War blocking much aided need, support systems collapsing
Lowcock told the U.N. Security Council on Tuesday that “the immune systems of millions of people on survival support for years on end are now are literally collapsing, making them—especially children and the elderly—more likely to succumb to malnutrition, cholera and other diseases.”
Based on new surveys and analysis, Lowcock’s office said as many as 14 million people—about half the country’s population—could soon be “entirely reliant on external aid for survival.” But violence continues in the key port city of Hodeidah, where Saudi-backed Yemeni forces launched an offensive on Houthi rebels earlier this year, so international aid might not reach its targets.

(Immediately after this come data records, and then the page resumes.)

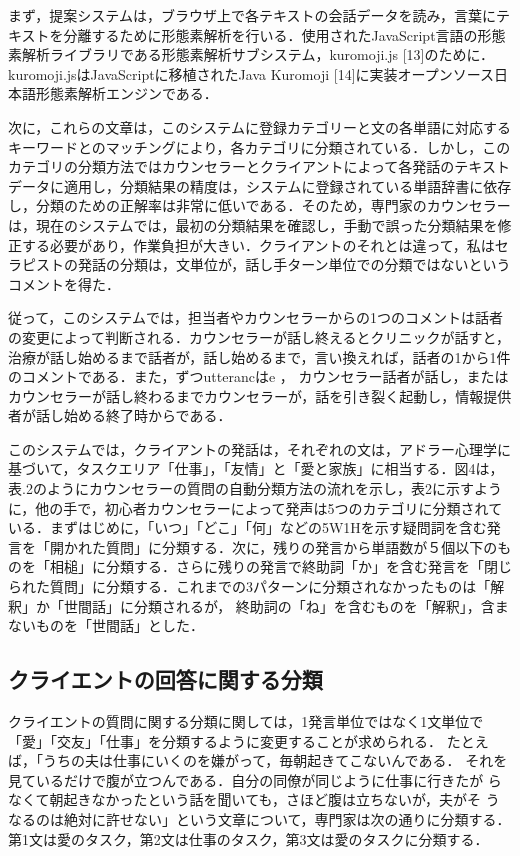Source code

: \documentclass[shuuron]{kuee}
\begin{document}
まず，提案システムは，ブラウザ上で各テキストの会話データを読み，言葉にテキストを分離するために形態素解析を行いる．使用されたJavaScript言語の形態素解析ライブラリである形態素解析サブシステム，kuromoji.js [13]のために． kuromoji.jsはJavaScriptに移植されたJava Kuromoji [14]に実装オープンソース日本語形態素解析エンジンである．

  次に，これらの文章は，このシステムに登録カテゴリーと文の各単語に対応するキーワードとのマッチングにより，各カテゴリに分類されている．しかし，このカテゴリの分類方法ではカウンセラーとクライアントによって各発話のテキストデータに適用し，分類結果の精度は，システムに登録されている単語辞書に依存し，分類のための正解率は非常に低いである．そのため，専門家のカウンセラーは，現在のシステムでは，最初の分類結果を確認し，手動で誤った分類結果を修正する必要があり，作業負担が大きい．クライアントのそれとは違って，私はセラピストの発話の分類は，文単位が，話し手ターン単位での分類ではないというコメントを得た．


  従って，このシステムでは，担当者やカウンセラーからの1つのコメントは話者の変更によって判断される．カウンセラーが話し終えるとクリニックが話すと，治療が話し始めるまで話者が，話し始めるまで，言い換えれば，話者の1から1件のコメントである．また，ずつutterancはe  ， カウンセラー話者が話し，またはカウンセラーが話し終わるまでカウンセラーが，話を引き裂く起動し，情報提供者が話し始める終了時からである．

  このシステムでは，クライアントの発話は，それぞれの文は，アドラー心理学に基づいて，タスクエリア「仕事」，「友情」と「愛と家族」に相当する．図4は，表.2のようにカウンセラーの質問の自動分類方法の流れを示し，表2に示すように，他の手で，初心者カウンセラーによって発声は5つのカテゴリに分類されている．まずはじめに，「いつ」「どこ」「何」などの5W1Hを示す疑問詞を含む発言を「開かれた質問」に分類する．次に，残りの発言から単語数が５個以下のものを「相槌」に分類する．さらに残りの発言で終助詞「か」を含む発言を「閉じられた質問」に分類する．これまでの3パターンに分類されなかったものは「解釈」か「世間話」に分類されるが，
  終助詞の「ね」を含むものを「解釈」，含まないものを「世間話」とした．




\subsection{クライエントの回答に関する分類} %



クライエントの質問に関する分類に関しては，1発言単位ではなく1文単位で「愛」「交友」「仕事」を分類するように変更することが求められる．
たとえば，「うちの夫は仕事にいくのを嫌がって，毎朝起きてこないんである．
それを見ているだけで腹が立つんである．自分の同僚が同じように仕事に行きたが
らなくて朝起きなかったという話を聞いても，さほど腹は立ちないが，夫がそ
うなるのは絶対に許せない」という文章について，専門家は次の通りに分類する．第1文は愛のタスク，第2文は仕事のタスク，第3文は愛のタスクに分類する．
\end{document}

“In the absence of a cessation of hostilities, especially around Hodeidah, where fighting for more than four months now has damaged the key facilities and infrastructure on which the aid operation relies, the relief effort will ultimately be simply overwhelmed,” Lowcock said. “The time, surely, has come for all the parties to heed these warnings.”
As National Public Radio pointed out, the conflict on the southern part of the Arabian peninsula is complex:
The Houthis, a Shiite rebel militia, seized the country’s capital and northwestern regions from its internationally recognized government in 2014. The next year, a coalition of Arab states led by Saudi Arabia launched an airstrike campaign against the Houthis, which for their part are backed by the Saudis’ regional rival, Iran.
In the years that followed, a complex web of combatants—with an even more tangled skein of interests—have carried on the war in Yemen with few hopes of resolution.
In the midst of the conflict, more than 17,000 civilians have been killed or wounded and at least 3 million people internally displaced. There were more than 1 million suspected cases of cholera last year.
Toward the end of last year, the charity group Save the Children estimated that about 130 children were dying of hunger or disease every day in Yemen.